*** Opening SOURCE DATA ***

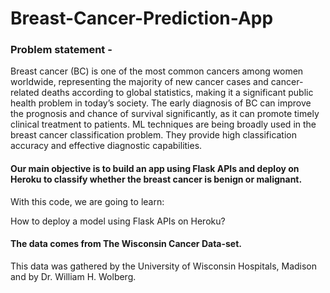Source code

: # Breast-Cancer-Prediction-App
### Problem statement -
Breast cancer (BC) is one of the most common cancers among women worldwide, representing the majority of new cancer cases and cancer-related deaths according to global statistics, making it a significant public health problem in today’s society. The early diagnosis of BC can improve the prognosis and chance of survival significantly, as it can promote timely clinical treatment to patients. ML techniques are being broadly used in the breast cancer classification problem. They provide high classification accuracy and effective diagnostic capabilities.
#### Our main objective is to build an app using Flask APIs and deploy on Heroku to classify whether the breast cancer is benign or malignant.
With this code, we are going to learn:

How to deploy a model using Flask APIs on Heroku?

#### The data comes from The Wisconsin Cancer Data-set. 
This data was gathered by the University of Wisconsin Hospitals, Madison and by Dr. William H. Wolberg.
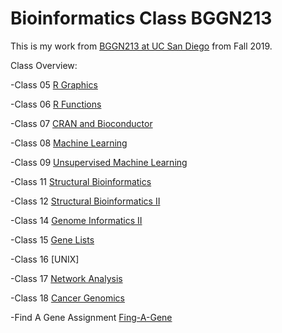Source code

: # Bioinformatics Class BGGN213
This is my work from [BGGN213 at UC San Diego](https://bioboot.github.io/bggn213_F19) from Fall 2019.

Class Overview:

-Class 05 [R Graphics](https://github.com/analineaguayo/BGGN213/blob/master/Class5markdown.md)

-Class 06 [R Functions](https://github.com/analineaguayo/BGGN213/blob/master/Class06_HandsOn%20copy/Class06_Homework_Aguayo.md)

-Class 07 [CRAN and Bioconductor](https://github.com/analineaguayo/BGGN213/blob/master/Class07.md)

-Class 08 [Machine Learning](https://github.com/analineaguayo/BGGN213/blob/master/Class08_20181025.md)

-Class 09 [Unsupervised Machine Learning](https://github.com/analineaguayo/BGGN213/blob/master/Class09_HandsOnWorksheet.md)

-Class 11 [Structural Bioinformatics](https://github.com/analineaguayo/BGGN213/blob/master/Class11_2.md)

-Class 12 [Structural Bioinformatics II](https://github.com/analineaguayo/BGGN213/blob/master/Class%2012/Class12_InClass_First.md)

-Class 14 [Genome Informatics II](https://github.com/analineaguayo/BGGN213/blob/master/Class14/Class14_HandsOn.md) 

-Class 15 [Gene Lists](https://github.com/analineaguayo/BGGN213/blob/master/Class15/Class15_InClassWkst.md)

-Class 16 [UNIX]

-Class 17 [Network Analysis](https://github.com/analineaguayo/BGGN213/blob/master/Class%2017/Class17_Pt2_20191120.md)

-Class 18 [Cancer Genomics](https://github.com/analineaguayo/BGGN213/blob/master/Class18-Handout-1.md)

-Find A Gene Assignment [Fing-A-Gene](https://github.com/analineaguayo/BGGN213/blob/master/FAGP.md)

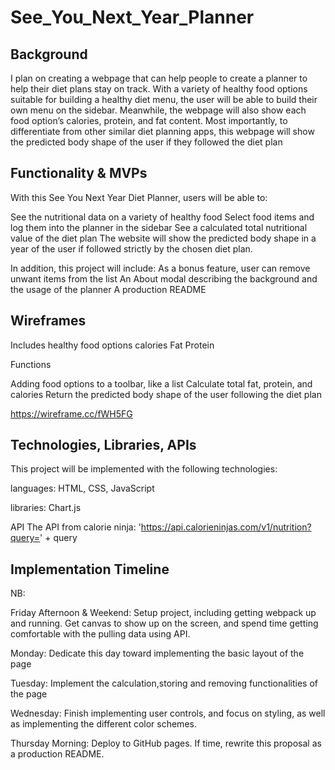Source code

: # See_You_Next_Year_Planner

## Background

I plan on creating a webpage that can help people to create a planner to help their diet plans stay on track. With a variety of healthy food options suitable for building a healthy diet menu, the user will be able to build their own menu on the sidebar. Meanwhile, the webpage will also show each food option’s calories, protein, and fat content. Most importantly, to differentiate from other similar diet planning apps, this webpage will show the predicted body shape of the user if they followed the diet plan



## Functionality & MVPs

With this See You Next Year Diet Planner, users will be able to:

See the nutritional data on a variety of healthy food
Select food items and log them into the planner in the sidebar
See a calculated total nutritional value of the diet plan
The website will show the predicted body shape in a year of the user if followed strictly by the chosen diet plan.

In addition, this project will include:
As a bonus feature, user can remove unwant items from the list
An About modal describing the background and the usage of the planner
A production README


## Wireframes
Includes healthy food options
calories 
Fat
Protein

Functions

Adding food options to a toolbar, like a list
Calculate total fat, protein, and calories
Return the predicted body shape of the user following the diet plan

https://wireframe.cc/fWH5FG


## Technologies, Libraries, APIs
This project will be implemented with the following technologies:

languages:
HTML,
CSS,
JavaScript

libraries:
Chart.js

API
The API from calorie ninja:
'https://api.calorieninjas.com/v1/nutrition?query=' + query


## Implementation Timeline
NB:

Friday Afternoon & Weekend: Setup project, including getting webpack up and running. Get canvas to show up on the screen, and spend time getting comfortable with the pulling data using API.

Monday: Dedicate this day toward implementing the basic layout of the page

Tuesday: Implement the calculation,storing and removing functionalities of the page

Wednesday: Finish implementing user controls, and focus on styling, as well as implementing the different color schemes.

Thursday Morning: Deploy to GitHub pages. If time, rewrite this proposal as a production README.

*** Closing SOURCE DATA ***

TASK DETAILS. Retype only the lines above between the line with "-Class 05 [R" and the line with "-Class 14 [Genome", counting those two lines as well, and keep every character as it is.

RESPONSE TO THIS TASK.
-Class 05 [R Graphics](https://github.com/analineaguayo/BGGN213/blob/master/Class5markdown.md)

-Class 06 [R Functions](https://github.com/analineaguayo/BGGN213/blob/master/Class06_HandsOn%20copy/Class06_Homework_Aguayo.md)

-Class 07 [CRAN and Bioconductor](https://github.com/analineaguayo/BGGN213/blob/master/Class07.md)

-Class 08 [Machine Learning](https://github.com/analineaguayo/BGGN213/blob/master/Class08_20181025.md)

-Class 09 [Unsupervised Machine Learning](https://github.com/analineaguayo/BGGN213/blob/master/Class09_HandsOnWorksheet.md)

-Class 11 [Structural Bioinformatics](https://github.com/analineaguayo/BGGN213/blob/master/Class11_2.md)

-Class 12 [Structural Bioinformatics II](https://github.com/analineaguayo/BGGN213/blob/master/Class%2012/Class12_InClass_First.md)

-Class 14 [Genome Informatics II](https://github.com/analineaguayo/BGGN213/blob/master/Class14/Class14_HandsOn.md) 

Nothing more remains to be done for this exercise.